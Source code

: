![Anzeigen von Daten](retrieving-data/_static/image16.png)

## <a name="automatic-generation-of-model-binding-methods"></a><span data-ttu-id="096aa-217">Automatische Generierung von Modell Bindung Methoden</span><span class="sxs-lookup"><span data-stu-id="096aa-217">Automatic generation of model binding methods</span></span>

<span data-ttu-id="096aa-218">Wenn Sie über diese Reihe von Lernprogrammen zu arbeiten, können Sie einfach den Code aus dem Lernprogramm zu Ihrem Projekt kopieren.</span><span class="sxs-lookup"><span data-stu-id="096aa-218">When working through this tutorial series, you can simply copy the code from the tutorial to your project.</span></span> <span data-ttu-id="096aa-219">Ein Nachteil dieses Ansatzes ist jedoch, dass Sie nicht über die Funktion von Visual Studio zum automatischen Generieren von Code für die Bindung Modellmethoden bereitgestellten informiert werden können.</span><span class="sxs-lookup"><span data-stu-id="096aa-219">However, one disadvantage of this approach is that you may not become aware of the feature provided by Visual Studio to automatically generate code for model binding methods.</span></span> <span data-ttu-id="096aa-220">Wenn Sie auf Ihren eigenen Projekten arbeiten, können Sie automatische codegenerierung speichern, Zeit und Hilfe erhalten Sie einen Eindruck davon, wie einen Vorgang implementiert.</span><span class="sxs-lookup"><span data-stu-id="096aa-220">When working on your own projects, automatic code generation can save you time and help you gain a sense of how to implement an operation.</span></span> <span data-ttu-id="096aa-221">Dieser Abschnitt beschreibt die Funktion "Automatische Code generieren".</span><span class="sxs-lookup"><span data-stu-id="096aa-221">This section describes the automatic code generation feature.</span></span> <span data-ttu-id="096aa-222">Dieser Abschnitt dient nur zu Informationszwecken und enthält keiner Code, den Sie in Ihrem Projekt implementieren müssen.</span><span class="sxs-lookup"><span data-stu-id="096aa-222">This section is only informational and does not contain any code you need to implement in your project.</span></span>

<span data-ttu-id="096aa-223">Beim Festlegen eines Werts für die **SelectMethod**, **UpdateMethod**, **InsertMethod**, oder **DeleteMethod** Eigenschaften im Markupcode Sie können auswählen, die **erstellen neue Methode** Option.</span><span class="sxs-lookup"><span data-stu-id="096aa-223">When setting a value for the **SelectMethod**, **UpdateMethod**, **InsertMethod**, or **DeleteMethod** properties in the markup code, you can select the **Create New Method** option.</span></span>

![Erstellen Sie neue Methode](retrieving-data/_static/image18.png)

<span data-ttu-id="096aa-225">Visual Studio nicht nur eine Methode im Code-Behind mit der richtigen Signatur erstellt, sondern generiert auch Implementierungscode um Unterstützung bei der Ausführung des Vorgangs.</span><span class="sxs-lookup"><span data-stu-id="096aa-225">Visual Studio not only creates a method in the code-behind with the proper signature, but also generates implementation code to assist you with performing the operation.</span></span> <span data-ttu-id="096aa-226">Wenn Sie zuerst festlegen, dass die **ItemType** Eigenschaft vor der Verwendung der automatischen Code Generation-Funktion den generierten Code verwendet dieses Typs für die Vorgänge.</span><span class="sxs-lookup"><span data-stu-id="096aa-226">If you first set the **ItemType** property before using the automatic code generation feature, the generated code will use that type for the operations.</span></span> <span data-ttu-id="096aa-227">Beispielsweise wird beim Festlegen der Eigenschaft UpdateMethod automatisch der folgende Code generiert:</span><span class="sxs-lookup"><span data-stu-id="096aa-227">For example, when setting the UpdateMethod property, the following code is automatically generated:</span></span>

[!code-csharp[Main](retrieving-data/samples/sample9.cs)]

# # #

▸ **TASK ITEM**
Each line of the listing is to be output verbatim.

▸ **ANSWER BOX**
Source code

:![Anzeigen von Daten](retrieving-data/_static/image16.png)

## <a name="automatic-generation-of-model-binding-methods"></a><span data-ttu-id="096aa-217">Automatische Generierung von Modell Bindung Methoden</span><span class="sxs-lookup"><span data-stu-id="096aa-217">Automatic generation of model binding methods</span></span>

<span data-ttu-id="096aa-218">Wenn Sie über diese Reihe von Lernprogrammen zu arbeiten, können Sie einfach den Code aus dem Lernprogramm zu Ihrem Projekt kopieren.</span><span class="sxs-lookup"><span data-stu-id="096aa-218">When working through this tutorial series, you can simply copy the code from the tutorial to your project.</span></span> <span data-ttu-id="096aa-219">Ein Nachteil dieses Ansatzes ist jedoch, dass Sie nicht über die Funktion von Visual Studio zum automatischen Generieren von Code für die Bindung Modellmethoden bereitgestellten informiert werden können.</span><span class="sxs-lookup"><span data-stu-id="096aa-219">However, one disadvantage of this approach is that you may not become aware of the feature provided by Visual Studio to automatically generate code for model binding methods.</span></span> <span data-ttu-id="096aa-220">Wenn Sie auf Ihren eigenen Projekten arbeiten, können Sie automatische codegenerierung speichern, Zeit und Hilfe erhalten Sie einen Eindruck davon, wie einen Vorgang implementiert.</span><span class="sxs-lookup"><span data-stu-id="096aa-220">When working on your own projects, automatic code generation can save you time and help you gain a sense of how to implement an operation.</span></span> <span data-ttu-id="096aa-221">Dieser Abschnitt beschreibt die Funktion "Automatische Code generieren".</span><span class="sxs-lookup"><span data-stu-id="096aa-221">This section describes the automatic code generation feature.</span></span> <span data-ttu-id="096aa-222">Dieser Abschnitt dient nur zu Informationszwecken und enthält keiner Code, den Sie in Ihrem Projekt implementieren müssen.</span><span class="sxs-lookup"><span data-stu-id="096aa-222">This section is only informational and does not contain any code you need to implement in your project.</span></span>

<span data-ttu-id="096aa-223">Beim Festlegen eines Werts für die **SelectMethod**, **UpdateMethod**, **InsertMethod**, oder **DeleteMethod** Eigenschaften im Markupcode Sie können auswählen, die **erstellen neue Methode** Option.</span><span class="sxs-lookup"><span data-stu-id="096aa-223">When setting a value for the **SelectMethod**, **UpdateMethod**, **InsertMethod**, or **DeleteMethod** properties in the markup code, you can select the **Create New Method** option.</span></span>

![Erstellen Sie neue Methode](retrieving-data/_static/image18.png)

<span data-ttu-id="096aa-225">Visual Studio nicht nur eine Methode im Code-Behind mit der richtigen Signatur erstellt, sondern generiert auch Implementierungscode um Unterstützung bei der Ausführung des Vorgangs.</span><span class="sxs-lookup"><span data-stu-id="096aa-225">Visual Studio not only creates a method in the code-behind with the proper signature, but also generates implementation code to assist you with performing the operation.</span></span> <span data-ttu-id="096aa-226">Wenn Sie zuerst festlegen, dass die **ItemType** Eigenschaft vor der Verwendung der automatischen Code Generation-Funktion den generierten Code verwendet dieses Typs für die Vorgänge.</span><span class="sxs-lookup"><span data-stu-id="096aa-226">If you first set the **ItemType** property before using the automatic code generation feature, the generated code will use that type for the operations.</span></span> <span data-ttu-id="096aa-227">Beispielsweise wird beim Festlegen der Eigenschaft UpdateMethod automatisch der folgende Code generiert:</span><span class="sxs-lookup"><span data-stu-id="096aa-227">For example, when setting the UpdateMethod property, the following code is automatically generated:</span></span>

[!code-csharp[Main](retrieving-data/samples/sample9.cs)]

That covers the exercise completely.